C’est vrai qu’on se serait attendu à ce qu’elle soit accompagnée d’un violoncelle, tant les chansons de son dernier album, l’exquis « Sugaring season » s’y sont prêtées à merveille. Quatre arrangeurs, dont le génial Nico Muhly avaient participé, à New York, à leur enregistrement. Beth Orton n’a ce soir que l’intimité de deux guitares, un banjo et un piano Rhodes qui rappelle à quel point sa musique peut être séduisante sous l’angle de ses inspirations soul et jazz. Le batteur Brian Blade, présent sur l’album, n’était pas là pour attester complètement de ces dernières.
Sam Amidon, un mari de onze ans son cadet, reprend, décontracté, quelques chansons issues d’une autre face cachée du folk. Sa mission, c’est de nous faire redécouvrir Bessie Jones, de nous faire chanter le mot ‘sometimes’ sur la reprise d’une chanson pour enfants, Way Go Lily, de dynamiter la gravité nécessaire de ses belles interprétations par de stupides jeux vocaux qui finiront par le faire pouffer de rire, et le public aussi. Dans ses meilleurs moments, sa voix est agile autant que posée, dormante autant que chantante ; dans ses autres meilleurs moments, c’est un cri rauque ou un gloussement.

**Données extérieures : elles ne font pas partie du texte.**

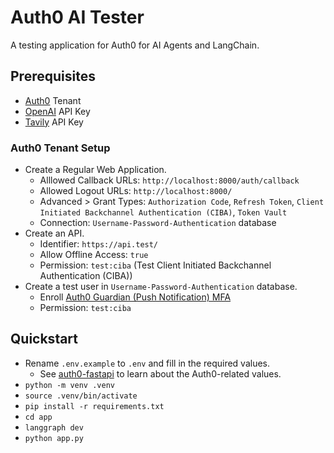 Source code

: # Auth0 AI Tester

A testing application for Auth0 for AI Agents and LangChain.

## Prerequisites

- [Auth0](https://auth0.com/ai) Tenant
- [OpenAI](https://openai.com/) API Key
- [Tavily](https://www.tavily.com/) API Key

### Auth0 Tenant Setup

- Create a Regular Web Application.
  - Alllowed Callback URLs: `http://localhost:8000/auth/callback`
  - Allowed Logout URLs: `http://localhost:8000/`
  - Advanced > Grant Types: `Authorization Code`, `Refresh Token`, `Client Initiated Backchannel Authentication (CIBA)`, `Token Vault`
  - Connection: `Username-Password-Authentication` database
- Create an API.
  - Identifier: `https://api.test/`
  - Allow Offline Access: `true`
  - Permission: `test:ciba` (Test Client Initiated Backchannel Authentication (CIBA))
- Create a test user in `Username-Password-Authentication` database.
  - Enroll [Auth0 Guardian (Push Notification) MFA](https://auth0.com/docs/secure/multi-factor-authentication/auth0-guardian)
  - Permission: `test:ciba`

## Quickstart

- Rename `.env.example` to `.env` and fill in the required values.
  - See [auth0-fastapi](https://github.com/auth0/auth0-fastapi) to learn about the Auth0-related values.
- `python -m venv .venv`
- `source .venv/bin/activate`
- `pip install -r requirements.txt`
- `cd app`
- `langgraph dev`
- `python app.py`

L’après-midi, les interviews planifiées (dont la mienne) ont été annulées, ce qui a laissé le temps à Beth Orton de préparer la soirée. L’accent compris, impossible de prendre la chanteuse installée à New-York pour une Américaine. C’est une anglaise jusqu’au bout des ongles.
Les deux derniers doigts de sa main droite semblent ancrés dans le bois de sa guitare tandis que les trois autres se livrent à cet exercice du picking qu’elle connaît à la perfection pour l’avoir appris avec le plus grand des musiciens folk anglais : Bert Jansch. La meilleure partie de « Sugaring Season » constituera grosso modo la première moitié, parfaite, du concert ; State Of Grace d’abord, Something More Beautiful ou Candles ensuite. Magpie, dont les arpèges ont une superbe assurance, envoûte, fait naître dans nos oreilles la même vibration qu’à l’écoute de l’album : une tension électrique, la plus forte à émaner d’une chanson de Beth Orton. La voix devient parfois un peu rauque (elle a seulement récemment arrêté de fumer), prend des intonations puissantes et variées. On sait qu’il s’agira d’un moment spécial dès les premiers vers de la première chanson : « Put my stake into the ground/ Made my claim this time around. » De façon plus brute et intense que sur l’album, se mélangent une joie timide et une puissante mélancolie. Pas de doute, c’est bien la même personne, avec ses projections de solitude et de tragédie – si proches des limites de l’existence qu’elle semble humer comment ce sera de l’autre côté – la même qui avait si largement et profondément bouleversé avec « Trailer Park » en 1996.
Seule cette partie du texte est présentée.